## PROBLEM
Copy out the entries exactly, and wherever a picture appears, leave it out.

## DATA EXTRACTS
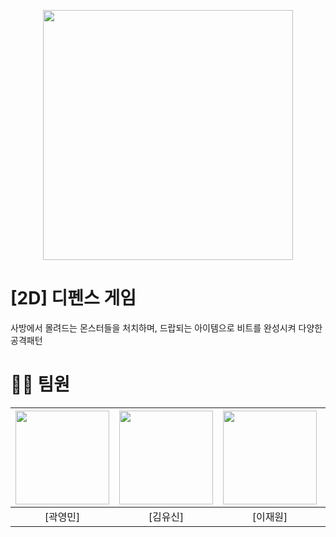 <p align="center">
  <img src="#" width="400" height="400"/>
</p>

# [2D] 디펜스 게임
 사방에서 몰려드는 몬스터들을 처치하며, 드랍되는 아이템으로 비트를 완성시켜 다양한 공격패턴

# 🙍‍♂️ 팀원

| <img width=150 src="#" /> | <img width=150 src="#" /> | <img width=150 src="#" /> | <img width=150 src="#" /> |
|:--------------------------:|:--------------------------:|:--------------------------:|:--------------------------:|
| [곽영민]<br>| [김유신]<br>| [이재원]<br>| [임태형]<br>|
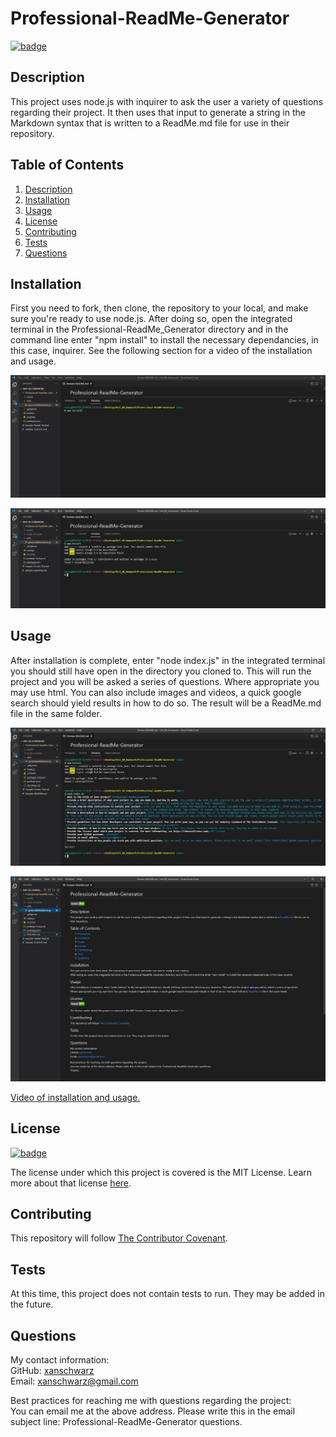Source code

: # Professional-ReadMe-Generator

[![badge](https://img.shields.io/badge/license-MIT-brightgreen)](https://choosealicense.com/licenses/mit/)

## Description

This project uses node.js with inquirer to ask the user a variety of questions regarding their project. It then uses that input to generate a string in the Markdown syntax that is written to a ReadMe.md file for use in their repository.

## Table of Contents

1. [Description](#description)
2. [Installation](#installation)
3. [Usage](#usage)
4. [License](#license)
5. [Contributing](#contributing)
6. [Tests](#tests)
7. [Questions](#questions)

## Installation

First you need to fork, then clone, the repository to your local, and make sure you're ready to use node.js. After doing so, open the integrated terminal in the Professional-ReadMe_Generator directory and in the command line enter "npm install" to install the necessary dependancies, in this case, inquirer. See the following section for a video of the installation and usage.

![Picture before installation.](assets/images/pre-install.JPG)

![Picture after installation.](assets/images/post-install.JPG)

## Usage

After installation is complete, enter "node index.js" in the integrated terminal you should still have open in the directory you cloned to. This will run the project and you will be asked a series of questions. Where appropriate you may use html. You can also include images and videos, a quick google search should yield results in how to do so. The result will be a ReadMe.md file in the same folder.

![Picture with prompts and user input.](assets/images/input_output.JPG)

![Picture of result.](assets/images/result.JPG)

[Video of installation and usage.](https://drive.google.com/file/d/1hbns4kSpkWeNREvyRsdPv_6paUmkpyrD/view?usp=sharing)

## License

[![badge](https://img.shields.io/badge/license-MIT-brightgreen)](https://choosealicense.com/licenses/mit/)

The license under which this project is covered is the MIT License. Learn more about that license [here](https://choosealicense.com/licenses/mit/).

## Contributing

This repository will follow [The Contributor Covenant](https://www.contributor-covenant.org/version/2/1/code_of_conduct/).

## Tests

At this time, this project does not contain tests to run. They may be added in the future.

## Questions

My contact information:<br/>
GitHub: [xanschwarz](https://github.com/xanschwarz)<br/>
Email: xanschwarz@gmail.com<br/>

Best practices for reaching me with questions regarding the project:<br/>
You can email me at the above address. Please write this in the email subject line: Professional-ReadMe-Generator questions.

## PROBLEM SOLUTION
 <p align="center">
  <img src="#" width="400" height="400"/>
</p>

# [2D] 디펜스 게임
 사방에서 몰려드는 몬스터들을 처치하며, 드랍되는 아이템으로 비트를 완성시켜 다양한 공격패턴

# 🙍‍♂️ 팀원

| <img width=150 src="#" /> | <img width=150 src="#" /> | <img width=150 src="#" /> | <img width=150 src="#" /> |
|:--------------------------:|:--------------------------:|:--------------------------:|:--------------------------:|
| [곽영민]<br>| [김유신]<br>| [이재원]<br>| [임태형]<br>|
Source code

: # Professional-ReadMe-Generator

[![badge](https://img.shields.io/badge/license-MIT-brightgreen)](https://choosealicense.com/licenses/mit/)

## Description

This project uses node.js with inquirer to ask the user a variety of questions regarding their project. It then uses that input to generate a string in the Markdown syntax that is written to a ReadMe.md file for use in their repository.

## Table of Contents

1. [Description](#description)
2. [Installation](#installation)
3. [Usage](#usage)
4. [License](#license)
5. [Contributing](#contributing)
6. [Tests](#tests)
7. [Questions](#questions)

## Installation

First you need to fork, then clone, the repository to your local, and make sure you're ready to use node.js. After doing so, open the integrated terminal in the Professional-ReadMe_Generator directory and in the command line enter "npm install" to install the necessary dependancies, in this case, inquirer. See the following section for a video of the installation and usage.

![Picture before installation.](assets/images/pre-install.JPG)

![Picture after installation.](assets/images/post-install.JPG)

## Usage

After installation is complete, enter "node index.js" in the integrated terminal you should still have open in the directory you cloned to. This will run the project and you will be asked a series of questions. Where appropriate you may use html. You can also include images and videos, a quick google search should yield results in how to do so. The result will be a ReadMe.md file in the same folder.

![Picture with prompts and user input.](assets/images/input_output.JPG)

![Picture of result.](assets/images/result.JPG)

[Video of installation and usage.](https://drive.google.com/file/d/1hbns4kSpkWeNREvyRsdPv_6paUmkpyrD/view?usp=sharing)

## License

[![badge](https://img.shields.io/badge/license-MIT-brightgreen)](https://choosealicense.com/licenses/mit/)

The license under which this project is covered is the MIT License. Learn more about that license [here](https://choosealicense.com/licenses/mit/).

## Contributing

This repository will follow [The Contributor Covenant](https://www.contributor-covenant.org/version/2/1/code_of_conduct/).

## Tests

At this time, this project does not contain tests to run. They may be added in the future.

## Questions

My contact information:<br/>
GitHub: [xanschwarz](https://github.com/xanschwarz)<br/>
Email: xanschwarz@gmail.com<br/>

Best practices for reaching me with questions regarding the project:<br/>
You can email me at the above address. Please write this in the email subject line: Professional-ReadMe-Generator questions.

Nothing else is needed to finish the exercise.